▸ EXERCISE MATERIALS:
*** Begin section ***
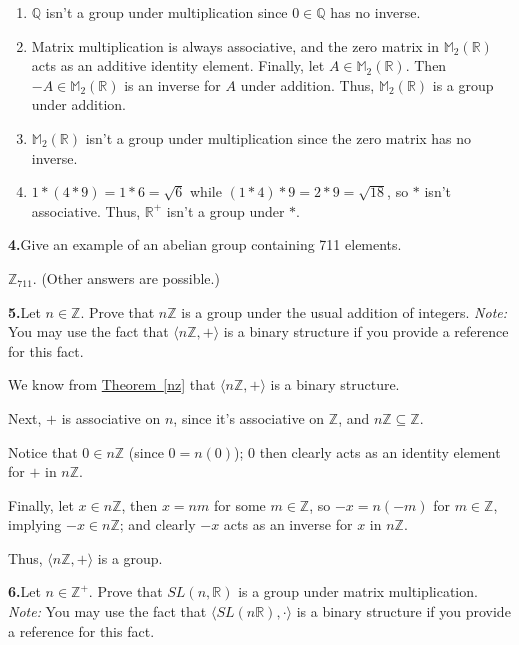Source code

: \documentclass[10pt,]{book}
\theoremstyle{plain}
\theoremstyle{definition}
\theoremstyle{definition}
\theoremstyle{definition}
\theoremstyle{definition}
\numberwithin{equation}{section}
\def\Z{\mathbb{Z}}
\def\R{\mathbb{R}}
\def\Q{\mathbb{Q}}
\def\M{\mathbb{M}}
\begin{document}
%
\par\smallskip
\leavevmode%
\begin{enumerate}[label=(\alph*)]
\item\hypertarget{li-109}{}\(\Q\) isn't a group under multiplication since \(0\in \Q\) has no inverse.%
\item\hypertarget{li-110}{}Matrix multiplication is always associative, and the zero matrix in \(\M_2(\R)\) acts as an additive identity element.            Finally, let \(A\in \M_2(\R)\).  Then \(-A\in \M_2(\R)\) is an inverse for \(A\) under addition. Thus, \(\M_2(\R)\) is a group under addition.%
\item\hypertarget{li-111}{}\(\M_2(\R)\) isn't a group under multiplication since the zero matrix has no inverse.%
\item\hypertarget{li-112}{}\(1*(4*9)=1*6=\sqrt{6}\) while \((1*4)*9=2*9=\sqrt{18}\), so \(*\) isn't associative.  Thus, \(\R^+\) isn't a group under \(*\).%
\end{enumerate}
\par\smallskip
\noindent\textbf{4.}\quad{}Give an example of an abelian group containing 711 elements.%
\par\smallskip
\(\Z_{711}\). (Other answers are possible.)%
\par\smallskip
\noindent\textbf{5.}\quad{}Let \(n\in \Z\). Prove that \(n\Z\) is a group under the usual addition of integers. \emph{Note:} You may use the fact that \(\langle n\Z,+\rangle\) is a binary structure if you provide a reference for this fact.%
\par\smallskip
We know from \hyperref[nz]{Theorem~\ref{nz}} that \(\langle n\Z,+\rangle\) is a binary structure.%
\par
Next, \(+\) is associative on \(n\), since it's associative on \(\Z\), and \(n\Z \subseteq \Z\).%
\par
Notice that \(0\in n\Z\) (since \(0=n(0)\)); 0 then clearly acts as an identity element for \(+\) in \(n\Z\).%
\par
Finally, let \(x\in n\Z\), then \(x=nm\) for some \(m\in \Z\), so \(-x=n(-m)\) for \(m\in \Z\), implying \(-x\in n\Z\); and clearly \(-x\) acts as an inverse for \(x\) in \(n\Z\).%
\par
Thus, \(\langle n\Z, +\rangle\) is a group.%
\par\smallskip
\noindent\textbf{6.}\quad{}Let \(n\in \Z^+\). Prove that \(SL(n,\R)\) is a group under matrix multiplication. \emph{Note:} You may use the fact that \(\langle SL(n\R),\cdot\rangle\) is a binary structure if you provide a reference for this fact.%
\end{document}

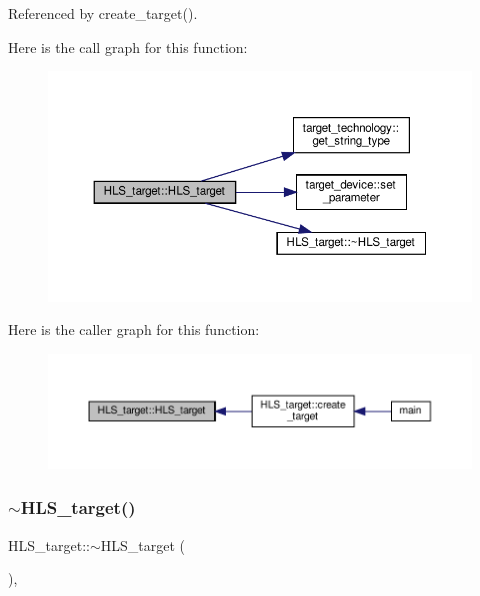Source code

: Referenced by create\+\_\+target().

Here is the call graph for this function\+:
\nopagebreak
\begin{figure}[H]
\begin{center}
\leavevmode
\includegraphics[width=350pt]{dd/dff/classHLS__target_ac3a4f4a023bf8fceb35226d71bf2ad44_cgraph}
\end{center}
\end{figure}
Here is the caller graph for this function\+:
\nopagebreak
\begin{figure}[H]
\begin{center}
\leavevmode
\includegraphics[width=350pt]{dd/dff/classHLS__target_ac3a4f4a023bf8fceb35226d71bf2ad44_icgraph}
\end{center}
\end{figure}
\mbox{\label{classHLS__target_a18e32dd957d5413eb4c05dc105ea5b91}} 
\subsubsection{\texorpdfstring{$\sim$\+H\+L\+S\+\_\+target()}{~HLS\_target()}}
{\footnotesize\ttfamily H\+L\+S\+\_\+target\+::$\sim$\+H\+L\+S\+\_\+target (\begin{DoxyParamCaption}{ }\end{DoxyParamCaption})\hspace{0.3cm}{\ttfamily [override]}, {\ttfamily [default]}}



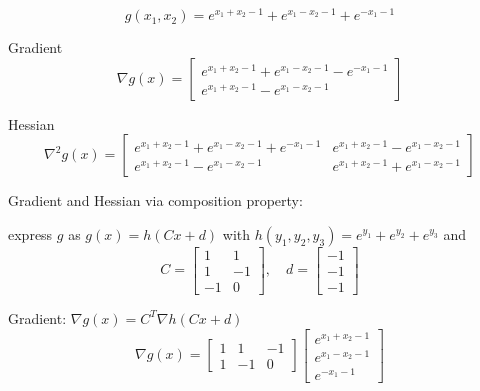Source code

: \begin{example}
    \begin{equation} g\left(x_{1}, x_{2}\right)=e^{x_{1}+x_{2}-1}+e^{x_{1}-x_{2}-1}+e^{-x_{1}-1} \end{equation}

    Gradient
\begin{equation}
\nabla g(x)=\left[\begin{array}{c}
e^{x_{1}+x_{2}-1}+e^{x_{1}-x_{2}-1}-e^{-x_{1}-1} \\
e^{x_{1}+x_{2}-1}-e^{x_{1}-x_{2}-1}
\end{array}\right]
\end{equation}

Hessian
\begin{equation}
\nabla^{2} g(x)=\left[\begin{array}{cc}
e^{x_{1}+x_{2}-1}+e^{x_{1}-x_{2}-1}+e^{-x_{1}-1} & e^{x_{1}+x_{2}-1}-e^{x_{1}-x_{2}-1} \\
e^{x_{1}+x_{2}-1}-e^{x_{1}-x_{2}-1} & e^{x_{1}+x_{2}-1}+e^{x_{1}-x_{2}-1}
\end{array}\right]
\end{equation}

Gradient and Hessian via composition property:

express $ g $ as $ g(x)=h(C x+d) $ with $ h\left(y_{1}, y_{2}, y_{3}\right)=e^{y_{1}}+e^{y_{2}}+e^{y_{3}} $ and
\begin{equation}
C=\left[\begin{array}{rr}
1 & 1 \\
1 & -1 \\
-1 & 0
\end{array}\right], \quad d=\left[\begin{array}{l}
-1 \\
-1 \\
-1
\end{array}\right]
\end{equation}

Gradient: $ \nabla g(x)=C^{T} \nabla h(C x+d) $
\begin{equation}
\nabla g(x)=\left[\begin{array}{rrr}
1 & 1 & -1 \\
1 & -1 & 0
\end{array}\right]\left[\begin{array}{c}
e^{x_{1}+x_{2}-1} \\
e^{x_{1}-x_{2}-1} \\
e^{-x_{1}-1}
\end{array}\right]
\end{equation}


\end{example}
*** End section ***
▸ TASK DETAILS:
When the word "array" occurs in a line above, list that line.

▸ SOLUTION FOR THIS EXERCISE:
\nabla g(x)=\left[\begin{array}{c}
\end{array}\right]
\nabla^{2} g(x)=\left[\begin{array}{cc}
\end{array}\right]
C=\left[\begin{array}{rr}
\end{array}\right], \quad d=\left[\begin{array}{l}
\end{array}\right]
\nabla g(x)=\left[\begin{array}{rrr}
\end{array}\right]\left[\begin{array}{c}
\end{array}\right]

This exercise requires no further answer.